■ **ABOUT THIS EXERCISE**
Give back the whole listing exactly as written, pictures excluded.

*** Block opens ***

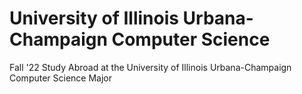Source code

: # University of Illinois Urbana-Champaign Computer Science

Fall '22 Study Abroad at the University of Illinois Urbana-Champaign Computer Science Major
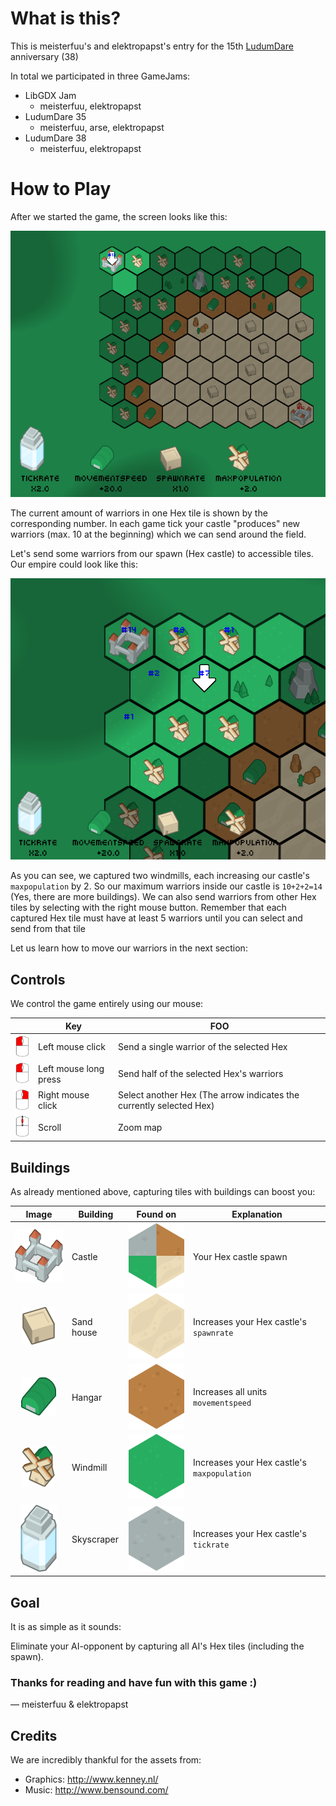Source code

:# What is this?

This is meisterfuu's and elektropapst's entry for the 15th [LudumDare](https://ldjam.com/) anniversary (38)

In total we participated in three GameJams:
* LibGDX Jam
    - meisterfuu, elektropapst
* LudumDare 35
    - meisterfuu, arse, elektropapst
* LudumDare 38
    - meisterfuu, elektropapst

# How to Play

After we started the game, the screen looks like this:

![start][start]

The current amount of warriors in one Hex tile is shown by the corresponding number.
In each game tick your castle "produces" new warriors (max. 10 at the beginning) which
we can send around the field.

Let's send some warriors from our spawn (Hex castle) to accessible tiles.
Our empire could look like this:

![steps][steps]

As you can see, we captured two windmills, each increasing our castle's `maxpopulation` by 2.
So our maximum warriors inside our castle is `10+2+2=14` (Yes, there are more buildings). We can also send warriors from other
Hex tiles by selecting with the right mouse button. Remember that each captured Hex tile
must have at least 5 warriors until you can select and send from that tile

Let us learn how to move our warriors in the next section:

## Controls

We control the game entirely using our mouse:

 &nbsp;                             | Key                   | FOO                   |
------------------------------------|-----------------------|-----------------------|
![Left mouse click][leftclick]      | Left mouse click      | Send a single warrior of the selected Hex   |
![Left mouse click][leftclick]      | Left mouse long press | Send half of the selected Hex's warriors         |
![Right mouse click][rightclick]    | Right mouse click     | Select another Hex (The arrow indicates the currently selected Hex)          |
![Scroll][scroll]                   | Scroll | Zoom map        |


## Buildings

As already mentioned above, capturing tiles with buildings can boost you:

| Image                       | Building   | Found on | Explanation                  |
|:-------------------------:|------------|----------|----------------------|
| ![Castle][castle]       | Castle     | ![Any][any]      |Your Hex castle spawn |
| ![Sand house][beige]        | Sand house | ![Sand][sand]     |Increases your Hex castle's `spawnrate` |
| ![Hangar][hangar]       | Hangar     | ![Dirt][dirt]     |Increases all units `movementspeed` |
| ![Windmill][windmill]     | Windmill   | ![Grass][grass]    |Increases your Hex castle's `maxpopulation` |
| ![Skyscraper][skyscraper]   | Skyscraper | ![Stone][stone]    |Increases your Hex castle's `tickrate`  |

## Goal

It is as simple as it sounds:

Eliminate your AI-opponent by capturing all AI's Hex tiles (including the spawn).

### Thanks for reading and have fun with this game :)
&mdash; meisterfuu & elektropapst

## Credits

We are incredibly thankful for the assets from:

* Graphics: http://www.kenney.nl/
* Music: http://www.bensound.com/

[beige]: beigeBuilding.png "Beige"
[castle]: castle_open.png "Castle"
[hangar]: hangar.png "Beige"
[skyscraper]: skyscraper_glass.png "Beige"
[windmill]: windmill_complete.png "Beige"
[leftclick]: leftsmall.png "Beige"
[rightclick]: right.png "Beige"
[scroll]: scroll.png "Beige"

[grass]: grass.png "grass"
[sand]: sand.png "sand"
[stone]: stone.png "stone"
[dirt]: dirt.png "dirt"
[any]: all.png "dirt"

[start]: startgrid.png "dirt"
[steps]: steps.png "dirt"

*** Block closes ***

■ **ANSWER**
Source code

: # University of Illinois Urbana-Champaign Computer Science

Fall '22 Study Abroad at the University of Illinois Urbana-Champaign Computer Science Major
Source code

:# What is this?

This is meisterfuu's and elektropapst's entry for the 15th [LudumDare](https://ldjam.com/) anniversary (38)

In total we participated in three GameJams:
* LibGDX Jam
    - meisterfuu, elektropapst
* LudumDare 35
    - meisterfuu, arse, elektropapst
* LudumDare 38
    - meisterfuu, elektropapst

# How to Play

After we started the game, the screen looks like this:

![start][start]

The current amount of warriors in one Hex tile is shown by the corresponding number.
In each game tick your castle "produces" new warriors (max. 10 at the beginning) which
we can send around the field.

Let's send some warriors from our spawn (Hex castle) to accessible tiles.
Our empire could look like this:

![steps][steps]

As you can see, we captured two windmills, each increasing our castle's `maxpopulation` by 2.
So our maximum warriors inside our castle is `10+2+2=14` (Yes, there are more buildings). We can also send warriors from other
Hex tiles by selecting with the right mouse button. Remember that each captured Hex tile
must have at least 5 warriors until you can select and send from that tile

Let us learn how to move our warriors in the next section:

## Controls

We control the game entirely using our mouse:

 &nbsp;                             | Key                   | FOO                   |
------------------------------------|-----------------------|-----------------------|
![Left mouse click][leftclick]      | Left mouse click      | Send a single warrior of the selected Hex   |
![Left mouse click][leftclick]      | Left mouse long press | Send half of the selected Hex's warriors         |
![Right mouse click][rightclick]    | Right mouse click     | Select another Hex (The arrow indicates the currently selected Hex)          |
![Scroll][scroll]                   | Scroll | Zoom map        |


## Buildings

As already mentioned above, capturing tiles with buildings can boost you:

| Image                       | Building   | Found on | Explanation                  |
|:-------------------------:|------------|----------|----------------------|
| ![Castle][castle]       | Castle     | ![Any][any]      |Your Hex castle spawn |
| ![Sand house][beige]        | Sand house | ![Sand][sand]     |Increases your Hex castle's `spawnrate` |
| ![Hangar][hangar]       | Hangar     | ![Dirt][dirt]     |Increases all units `movementspeed` |
| ![Windmill][windmill]     | Windmill   | ![Grass][grass]    |Increases your Hex castle's `maxpopulation` |
| ![Skyscraper][skyscraper]   | Skyscraper | ![Stone][stone]    |Increases your Hex castle's `tickrate`  |

## Goal

It is as simple as it sounds:

Eliminate your AI-opponent by capturing all AI's Hex tiles (including the spawn).

### Thanks for reading and have fun with this game :)
&mdash; meisterfuu & elektropapst

## Credits

We are incredibly thankful for the assets from:

* Graphics: http://www.kenney.nl/
* Music: http://www.bensound.com/

[beige]: beigeBuilding.png "Beige"
[castle]: castle_open.png "Castle"
[hangar]: hangar.png "Beige"
[skyscraper]: skyscraper_glass.png "Beige"
[windmill]: windmill_complete.png "Beige"
[leftclick]: leftsmall.png "Beige"
[rightclick]: right.png "Beige"
[scroll]: scroll.png "Beige"

[grass]: grass.png "grass"
[sand]: sand.png "sand"
[stone]: stone.png "stone"
[dirt]: dirt.png "dirt"
[any]: all.png "dirt"

[start]: startgrid.png "dirt"
[steps]: steps.png "dirt"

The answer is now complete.